Die restriktive Migrationspolitik der Schweiz führte dazu, dass die Familie nach dem Ende der NS-Herrschaft in Europa und damit der direkten Bedrohung  ausgewiesen wurde. Nach einer Zwischenstation in Liechtenstein gelangte sie 1947 nach Italien, wo Axel Corti schließlich einen neuen Reisepass mit seinem heutigen Namen – eigentlich Alfonso von Cassino Corti – erhielt. Ein Jahr darauf beginnt er eine Ausbildung zum Landwirt auf einem Bauernhof, erkrankt jedoch schwer und muss dieses Ziel aufgeben.
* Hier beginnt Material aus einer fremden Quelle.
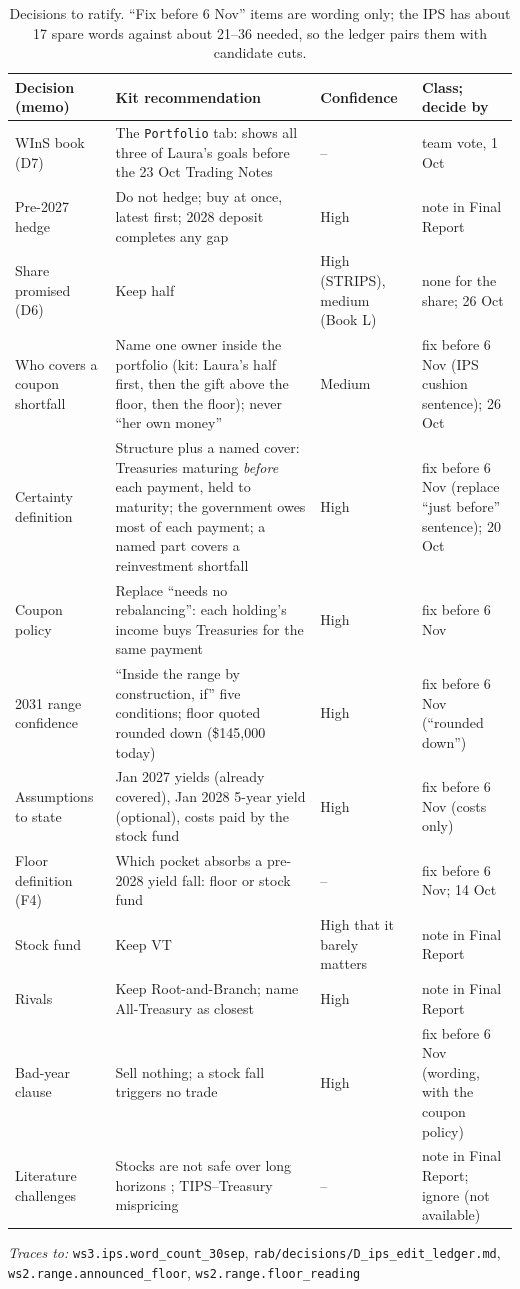 \documentclass[11pt,a4paper]{article}
\newcommand{\nk}[1]{{\urlstyle{tt}\nolinkurl{#1}}}
\newcommand{\src}[1]{{\urlstyle{tt}\nolinkurl{#1}}}
\newcommand{\keys}[1]{\par{\footnotesize\raggedright\color{black!60}\textit{Traces to:} #1\par}}
\begin{document}
\begin{table}[h]
\centering\small
\begin{tabularx}{\textwidth}{>{\raggedright}p{2.8cm}>{\raggedright}X>{\raggedright}p{1.75cm}>{\raggedright\arraybackslash}p{3.0cm}}
\toprule
Decision (memo) & Kit recommendation & Confidence & Class; decide by \\
\midrule
WInS book (D7) & The \texttt{Portfolio} tab: shows all three of Laura's goals before the 23 Oct Trading Notes & -- & team vote, 1 Oct \\
Pre-2027 hedge & Do not hedge; buy at once, latest first; 2028 deposit completes any gap & High & note in Final Report \\
Share promised (D6) & Keep half & High (STRIPS), medium (Book L) & none for the share; 26 Oct \\
Who covers a coupon shortfall & Name one owner inside the portfolio (kit: Laura's half first, then the gift above the floor, then the floor); never ``her own money'' & Medium & fix before 6 Nov (IPS cushion sentence); 26 Oct \\
Certainty definition & Structure plus a named cover: Treasuries maturing \emph{before} each payment, held to maturity; the government owes most of each payment; a named part covers a reinvestment shortfall & High & fix before 6 Nov (replace ``just before'' sentence); 20 Oct \\
Coupon policy & Replace ``needs no rebalancing'': each holding's income buys Treasuries for the same payment & High & fix before 6 Nov \\
2031 range confidence & ``Inside the range by construction, if'' five conditions; floor quoted rounded down (\$145,000 today) & High & fix before 6 Nov (``rounded down'') \\
Assumptions to state & Jan 2027 yields (already covered), Jan 2028 5-year yield (optional), costs paid by the stock fund & High & fix before 6 Nov (costs only) \\
Floor definition (F4) & Which pocket absorbs a pre-2028 yield fall: floor or stock fund & -- & fix before 6 Nov; 14 Oct \\
Stock fund & Keep VT & High that it barely matters & note in Final Report \\
Rivals & Keep Root-and-Branch; name All-Treasury as closest & High & note in Final Report \\
Bad-year clause & Sell nothing; a stock fall triggers no trade & High & fix before 6 Nov (wording, with the coupon policy) \\
Literature challenges & Stocks are not safe over long horizons \citep{anarkulova2022stocks,bodie1995risk}; TIPS--Treasury mispricing \citep{fleckenstein2014tips} & -- & note in Final Report; ignore (not available) \\
\bottomrule
\end{tabularx}
\caption{Decisions to ratify. ``Fix before 6 Nov'' items are wording only; the IPS has about 17 spare words against
about 21--36 needed, so the ledger pairs them with candidate cuts.}
\label{tab:decisions}
\end{table}
\keys{\nk{ws3.ips.word_count_30sep}, \src{rab/decisions/D_ips_edit_ledger.md}, \nk{ws2.range.announced_floor}, \nk{ws2.range.floor_reading}}
\end{document}

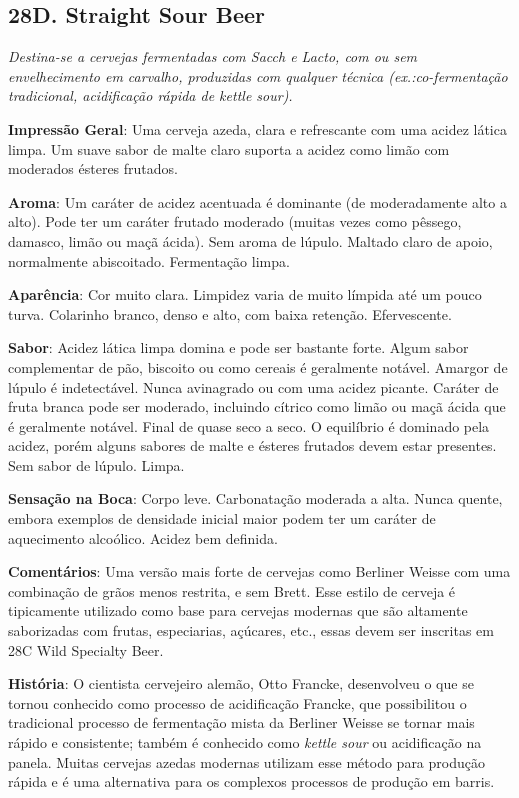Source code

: \subsection*{28D. Straight Sour Beer}
\textit{Destina-se a cervejas fermentadas com Sacch e Lacto, com ou sem envelhecimento em carvalho, produzidas com qualquer técnica (ex.:co-fermentação tradicional, acidificação rápida de kettle sour).}

\textbf{Impressão Geral}: Uma cerveja azeda, clara e refrescante com uma acidez lática limpa. Um suave sabor de malte claro suporta a acidez como limão com moderados ésteres frutados.

\textbf{Aroma}: Um caráter de acidez acentuada é dominante (de moderadamente alto a alto). Pode ter um caráter frutado moderado (muitas vezes como pêssego, damasco, limão ou maçã ácida). Sem aroma de lúpulo. Maltado claro de apoio, normalmente abiscoitado. Fermentação limpa.

\textbf{Aparência}: Cor muito clara. Limpidez varia de muito límpida até um pouco turva. Colarinho branco, denso e alto, com baixa retenção. Efervescente.

\textbf{Sabor}: Acidez lática limpa domina e pode ser bastante forte. Algum sabor complementar de pão, biscoito ou como cereais é geralmente notável. Amargor de lúpulo é indetectável. Nunca avinagrado ou com uma acidez picante. Caráter de fruta branca pode ser moderado, incluindo cítrico como limão ou maçã ácida que é geralmente notável. Final de quase seco a seco. O equilíbrio é dominado pela acidez, porém alguns sabores de malte e ésteres frutados devem estar presentes. Sem sabor de lúpulo. Limpa.

\textbf{Sensação na Boca}: Corpo leve. Carbonatação moderada a alta. Nunca quente, embora exemplos de densidade inicial maior podem ter um caráter de aquecimento alcoólico. Acidez bem definida.

\textbf{Comentários}: Uma versão mais forte de cervejas como Berliner Weisse com uma combinação de grãos menos restrita, e sem Brett. Esse estilo de cerveja é tipicamente utilizado como base para cervejas modernas que são altamente saborizadas com frutas, especiarias, açúcares, etc., essas devem ser inscritas em 28C Wild Specialty Beer.

\textbf{História}: O cientista cervejeiro alemão, Otto Francke, desenvolveu o que se tornou conhecido como processo de acidificação Francke, que possibilitou o tradicional processo de fermentação mista da Berliner Weisse se tornar mais rápido e consistente; também é conhecido como \textit{kettle sour} ou acidificação na panela. Muitas cervejas azedas modernas utilizam esse método para produção rápida e é uma alternativa para os complexos processos de produção em barris.

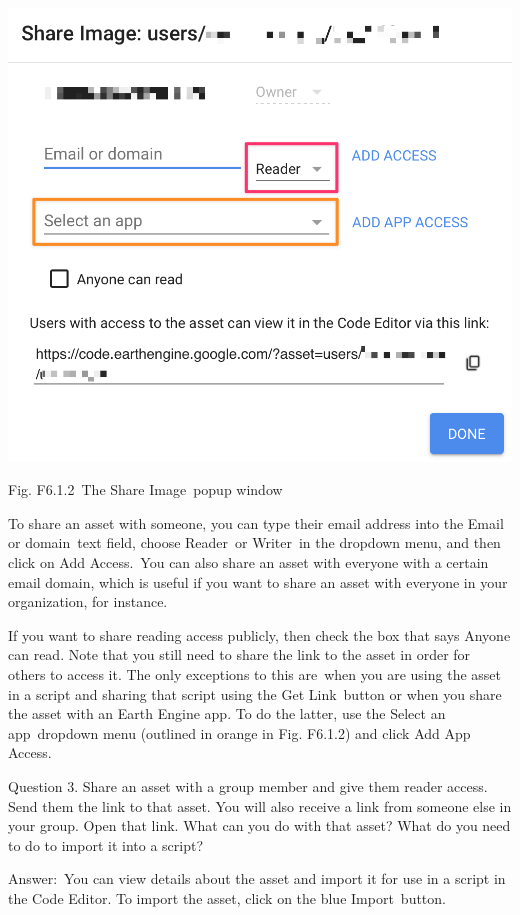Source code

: \documentclass[
  letterpaper,
  DIV=11,
  numbers=noendperiod]{scrreprt}
\begin{document}
\includegraphics{./F6/image10.png}

Fig. F6.1.2~The Share Image~popup window

To share an asset with someone, you can type their email address into
the Email or domain~text field, choose Reader~or Writer~in the dropdown
menu, and then click on Add Access.~You can also share an asset with
everyone with a certain email domain, which is useful if you want to
share an asset with everyone in your organization, for instance.

If you want to share reading access publicly, then check the box that
says Anyone can read. Note that you still need to share the link to the
asset in order for others to access it. The only exceptions to this
are~when you are using the asset in a script and sharing that script
using the Get Link~button or when you share the asset with an Earth
Engine app. To do the latter, use the Select an app~dropdown menu
(outlined in orange in Fig. F6.1.2) and click Add App Access.

Question 3. Share an asset with a group member and give them reader
access. Send them the link to that asset. You will also receive a link
from someone else in your group. Open that link. What can you do with
that asset? What do you need to do to import it into a script?

Answer:~You can view details about the asset and import it for use in a
script in the Code Editor. To import the asset, click on the blue
Import~button.
\end{document}
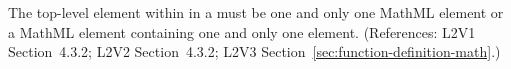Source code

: The top-level element within  in a \FunctionDefinition must be
one and only one MathML  element or a MathML
 element containing one and only one 
element.  (References: L2V1 Section~4.3.2; L2V2 Section~4.3.2;
L2V3 Section~\ref{sec:function-definition-math}.)
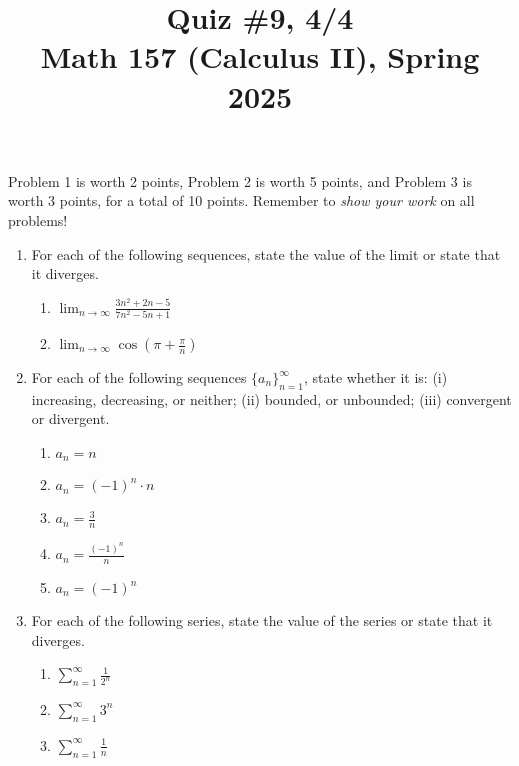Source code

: \documentclass[11pt]{article}
\title{Quiz \#9, 4/4\\ Math 157 (Calculus II), Spring 2025}
\date{}
\begin{document}
\maketitle

\thispagestyle{empty}

\vspace{-2cm}

Problem 1 is worth 2 points, Problem 2 is worth 5 points, and Problem 3 is worth 3 points, for a total of 10 points. Remember to \emph{show your work} on all problems!

\begin{enumerate}

\item For each of the following sequences, state the value of the limit or state that it diverges.

\begin{enumerate}
\item $\displaystyle \lim_{n\to \infty} \frac{3n^2+2n-5}{7n^2-5n+1}$ \\[5pt]
\item $\displaystyle \lim_{n\to \infty} \cos\left(\pi+\frac{\pi}{n}\right)$
\end{enumerate}

\vspace{0.75in}

\item For each of the following sequences $\{a_n\}_{n=1}^{\infty}$, state whether it is: (i) increasing, decreasing, or neither; (ii) bounded, or unbounded; (iii) convergent or divergent.

\begin{enumerate}
\item $a_n = n$ \\[2pt]
\item $a_n = (-1)^n \cdot n$ \\[2pt]
\item $a_n = \displaystyle \frac{3}{n}$ \\[2pt]
\item $a_n = \displaystyle \frac{(-1)^n}{n}$ \\[2pt]
\item $a_n = (-1)^n$
\end{enumerate}

\vspace{0.75in}

\item For each of the following series, state the value of the series or state that it diverges.

\begin{enumerate}
\item $\displaystyle \sum_{n=1}^{\infty} \frac{1}{2^n}$ \\[2pt]
\item $\displaystyle \sum_{n=1}^{\infty} 3^n$ \\[2pt]
\item $\displaystyle \sum_{n=1}^{\infty} \frac{1}{n}$
\end{enumerate}

\end{enumerate}
\end{document}
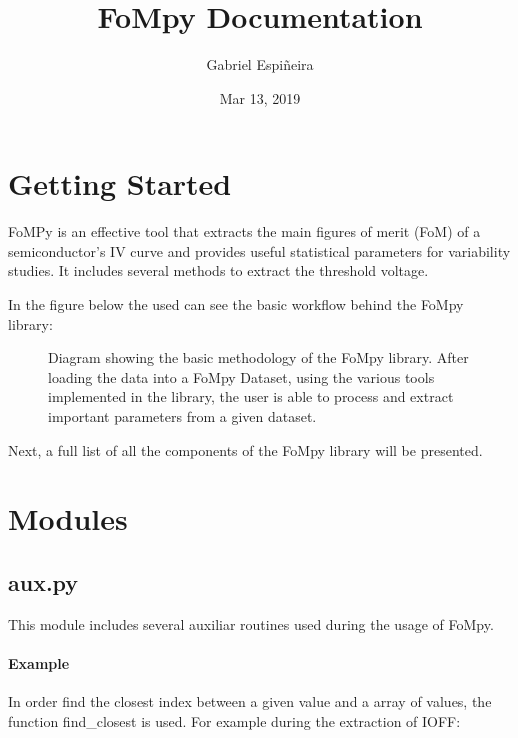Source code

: \documentclass[letterpaper,10pt,english,openany, oneside]{sphinxmanual}
\title{FoMpy Documentation}
\date{Mar 13, 2019}
\author{Gabriel Espiñeira}
\let\sphinxpxdimen\pdfpxdimen\else\newdimen\sphinxpxdimen
\begin{document}
\pagestyle{empty}
\maketitle
\pagestyle{plain}
\sphinxtableofcontents
\pagestyle{normal}
\label{\detokenize{index::doc}}



\chapter{Getting Started}
\label{\detokenize{index:getting-started}}
FoMPy is an effective tool that extracts the main figures of merit (FoM) of a semiconductor’s IV curve and provides useful statistical parameters for variability studies. It includes several methods to extract the threshold voltage.

In the figure below the used can see the basic workflow behind the FoMpy library:

\begin{figure}[htbp]
\centering
\capstart

\noindent\sphinxincludegraphics[width=600\sphinxpxdimen,height=400\sphinxpxdimen]{{simplified_diagram}.jpg}
\caption{Diagram showing the basic methodology of the FoMpy library. After loading the data into a FoMpy Dataset, using the various tools implemented in the library, the user is able to process and extract important parameters from a given dataset.}\label{\detokenize{index:id1}}\end{figure}

Next, a full list of all the components of the FoMpy library will be presented.


\chapter{Modules}
\label{\detokenize{index:module-fompy.aux}}\label{\detokenize{index:modules}}

\section{aux.py}
\label{\detokenize{index:aux-py}}
This module includes several auxiliar routines used during the usage of FoMpy.
\subsubsection*{Example}

In order find the closest index between a given value and a array of values, the function
find\_closest is used. For example during the extraction of IOFF:
\end{document}
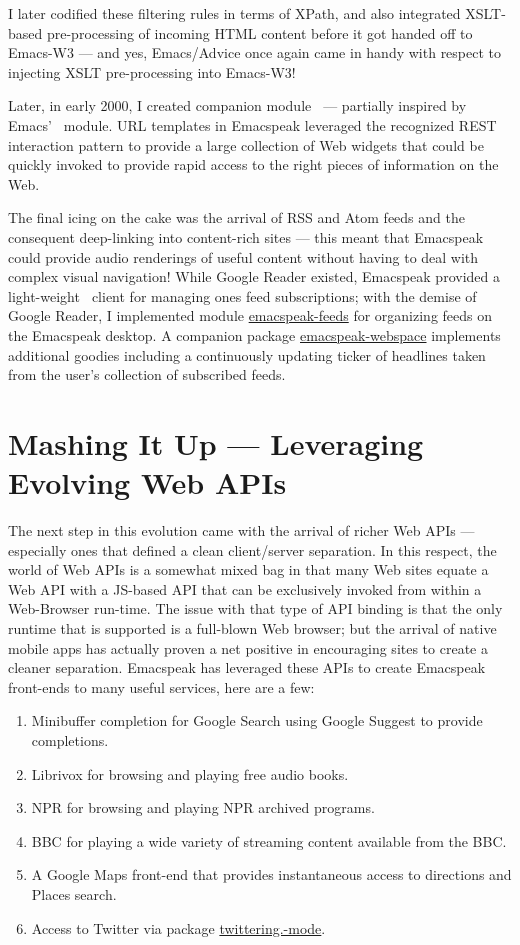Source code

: \documentclass[11pt]{article}
\begin{document}
I later codified these filtering rules in terms of XPath, and
also integrated XSLT-based pre-processing of incoming HTML
content before it got handed off to Emacs-W3 — and yes,
Emacs/Advice once again came in handy with respect to injecting
XSLT pre-processing into Emacs-W3!

Later, in early 2000, I created companion module
$_{\text{ }}$— partially inspired by Emacs'
$_{\text{ }}$module. URL templates in Emacspeak leveraged the
recognized REST interaction pattern to provide a large collection
of Web widgets that could be quickly invoked to provide rapid
access to the right pieces of information on the Web.

The final icing on the cake was the arrival of RSS and Atom feeds
and the consequent deep-linking into content-rich sites — this
meant that Emacspeak could provide audio renderings of useful
content without having to deal with complex visual navigation!
While Google Reader existed, Emacspeak provided a light-weight
$_{\text{ }}$client for managing ones feed subscriptions; with the
demise of Google Reader, I implemented module \uline{emacspeak-feeds}
for organizing feeds on the Emacspeak desktop. A companion
package \uline{emacspeak-webspace} implements additional goodies
including a continuously updating ticker of headlines taken from
the user's collection of subscribed feeds.


\section{Mashing It Up —  Leveraging Evolving Web APIs}
\label{sec-15}

The next step in this evolution came with the arrival of richer
Web APIs — especially ones that defined a clean client/server
separation. In this respect, the world of Web APIs is a somewhat
mixed bag in that many Web sites equate a Web API with a JS-based
API that can be exclusively invoked from within a Web-Browser
run-time. The issue with that type of API binding is that the
only runtime that is supported is a full-blown Web browser; but
the arrival of native mobile apps has actually proven a net
positive in encouraging sites to create a cleaner
separation. Emacspeak has leveraged these APIs to create
Emacspeak front-ends to many useful services, here are a few:

\begin{enumerate}
\item Minibuffer completion for Google Search using Google Suggest
to provide completions.
\item Librivox for browsing  and playing free audio books.
\item NPR  for browsing and playing NPR archived programs.
\item BBC for playing a wide variety of streaming content
available from the BBC.
\item A Google Maps front-end that  provides instantaneous access
to directions and Places search.
\item Access to Twitter via package \uline{twittering.-mode}.
\end{enumerate}
\end{document}

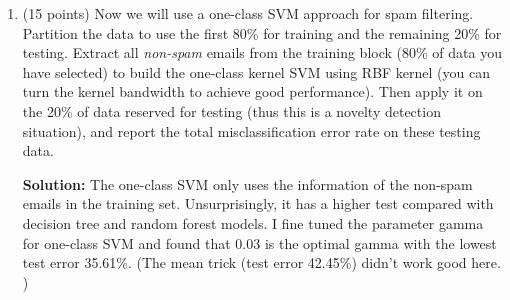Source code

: \documentclass[twoside,10pt]{article}
\begin{document}
\begin{enumerate}
\begin{enumerate}
\item (15 points) Now we will use a one-class SVM approach for spam filtering. Partition the data to use the first 80\% for training and the remaining 20\% for testing. Extract all {\it non-spam} emails from the training block (80\% of data you have selected) to build the one-class kernel SVM using RBF kernel (you can turn the kernel bandwidth to achieve good performance). Then apply it on the 20\% of data reserved for testing (thus this is a novelty detection situation), and report the total misclassification error rate on these testing data. 
\begin{tcolorbox}
\textbf{Solution:}
The one-class SVM only uses the information of the non-spam emails in the training set. Unsurprisingly, it has a higher test compared with decision tree and random forest models. I fine tuned the parameter gamma for one-class SVM and found that 0.03 is the optimal gamma with the lowest test error 35.61\%. (The mean trick (test error 42.45\%) didn't work good here. )
\end{tcolorbox}

\end{enumerate}


\end{enumerate}
\end{document}
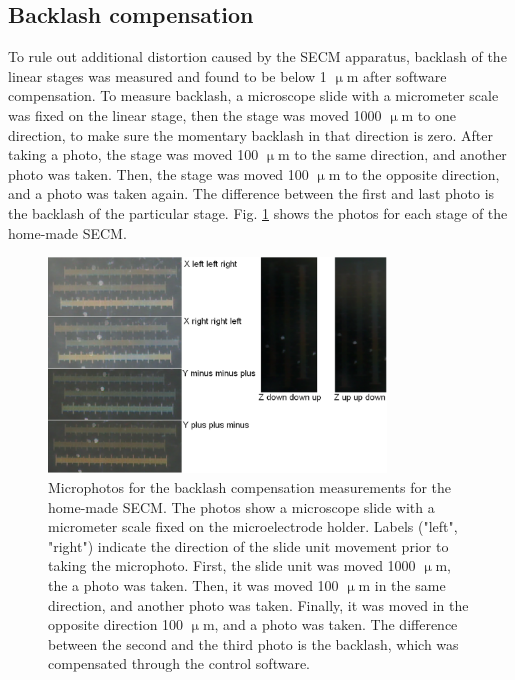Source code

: 		\subsection{Backlash compensation}
To rule out additional distortion caused by the SECM apparatus, backlash of the linear stages was measured and found to be below 1 $\upmu$m after software compensation.
To measure backlash, a microscope slide with a micrometer scale was fixed on the linear stage, then the stage was moved 1000 $\upmu$m to one direction, to make sure the momentary backlash in that direction is zero.
After taking a photo, the stage was moved 100 $\upmu$m to the same direction, and another photo was taken.
Then, the stage was moved 100 $\upmu$m to the opposite direction, and a photo was taken again.
The difference between the first and last photo is the backlash of the particular stage.
Fig. \ref{fig:backlash} shows the photos for each stage of the home-made SECM.

\begin{figure}
\centering
\includegraphics[width=0.8\textwidth]{img/backlash.eps}
\caption[Microphotos for the backlash compensation measurements for the home-made SECM.]{Microphotos for the backlash compensation measurements for the home-made SECM.
The photos show a microscope slide with a micrometer scale fixed on the microelectrode holder.
Labels ("left", "right") indicate the direction of the slide unit movement prior to taking the microphoto.
First, the slide unit was moved 1000 $\upmu$m, the a photo was taken.
Then, it was moved 100 $\upmu$m in the same direction, and another photo was taken.
Finally, it was moved in the opposite direction 100 $\upmu$m, and a photo was taken.
The difference between the second and the third photo is the backlash, which was compensated through the control software.}
\label{fig:backlash}
\end{figure}

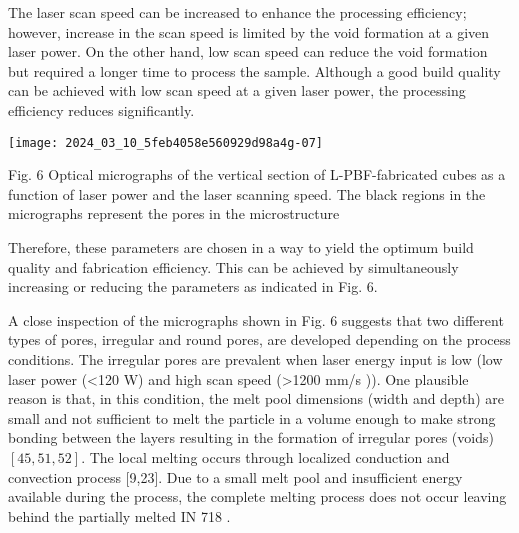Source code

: \documentclass[10pt]{article}
\begin{document}
The laser scan speed can be increased to enhance the processing efficiency; however, increase in the scan speed is limited by the void formation at a given laser power. On the other hand, low scan speed can reduce the void formation but required a longer time to process the sample. Although a good build quality can be achieved with low scan speed at a given laser power, the processing efficiency reduces significantly.

\begin{center}
\texttt{[image: 2024\_03\_10\_5feb4058e560929d98a4g-07]}
\end{center}

Fig. 6 Optical micrographs of the vertical section of L-PBF-fabricated cubes as a function of laser power and the laser scanning speed. The black regions in the micrographs represent the pores in the microstructure

Therefore, these parameters are chosen in a way to yield the optimum build quality and fabrication efficiency. This can be achieved by simultaneously increasing or reducing the parameters as indicated in Fig. 6.

A close inspection of the micrographs shown in Fig. 6 suggests that two different types of pores, irregular and round pores, are developed depending on the process conditions. The irregular pores are prevalent when laser energy input is low (low laser power (<120 W) and high scan speed (>1200 mm/s )). One plausible reason is that, in this condition, the melt pool dimensions (width and depth) are small and not sufficient to melt the particle in a volume enough to make strong bonding between the layers resulting in the formation of irregular pores (voids) $[45,51,52]$. The local melting occurs through localized conduction and convection process [9,23]. Due to a small melt pool and insufficient energy available during the process, the complete melting process does not occur leaving behind the partially melted IN 718 .
\end{document}
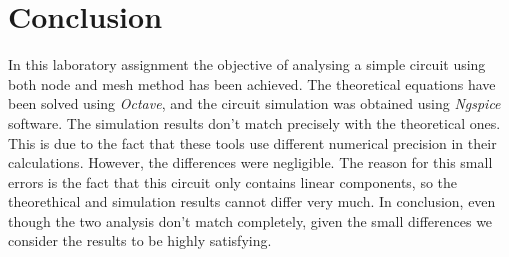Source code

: \section{Conclusion}
\label{sec:conclusion}

In this laboratory assignment the objective of analysing a simple circuit using both node and mesh method has been achieved. The theoretical equations have been solved using \textit{Octave}, and the circuit simulation was obtained using \textit{Ngspice} software. The simulation results don't match precisely with the theoretical ones. This is due to the fact that these tools use different numerical precision in their calculations. However, the differences were negligible. The reason for this small errors is the fact that this circuit only contains linear components, so the theorethical and simulation results cannot differ very much. In conclusion, even though the two analysis don't match completely, given the small differences we consider the results to be highly satisfying.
In Innsbruck besucht er in der Folge 1949 die Abendschule und beginnt eine Sprech- und Schauspielausbildung bei der bekannten Lyrikerin und Schauspielerin Traute Foresti.
  
1951 arbeitete er für die von den französischen Befreiungstruppen eingerichteten "Sendergruppe West" für den Rundfunk und als Zeitungsjournalist und ab 1953 für Radio Innsbruck, wo er der Radioglosse "Hömbergs Kaleidophon" seine Stimme verlieh. Von 1955 bis 1960 leitete er schließlich die Literatur- und Hörspielabteilung des ORF-Landesstudios Tirol. Bereits am Beginn seiner Karriere erwarb er sich durch seine kompromisslosen Qualitätsansprüche den Ruf des "Schwierigen", wie sich der damalige Kollege und spätere Hörfunkintendant Ernst Grissemann später erinnern sollte.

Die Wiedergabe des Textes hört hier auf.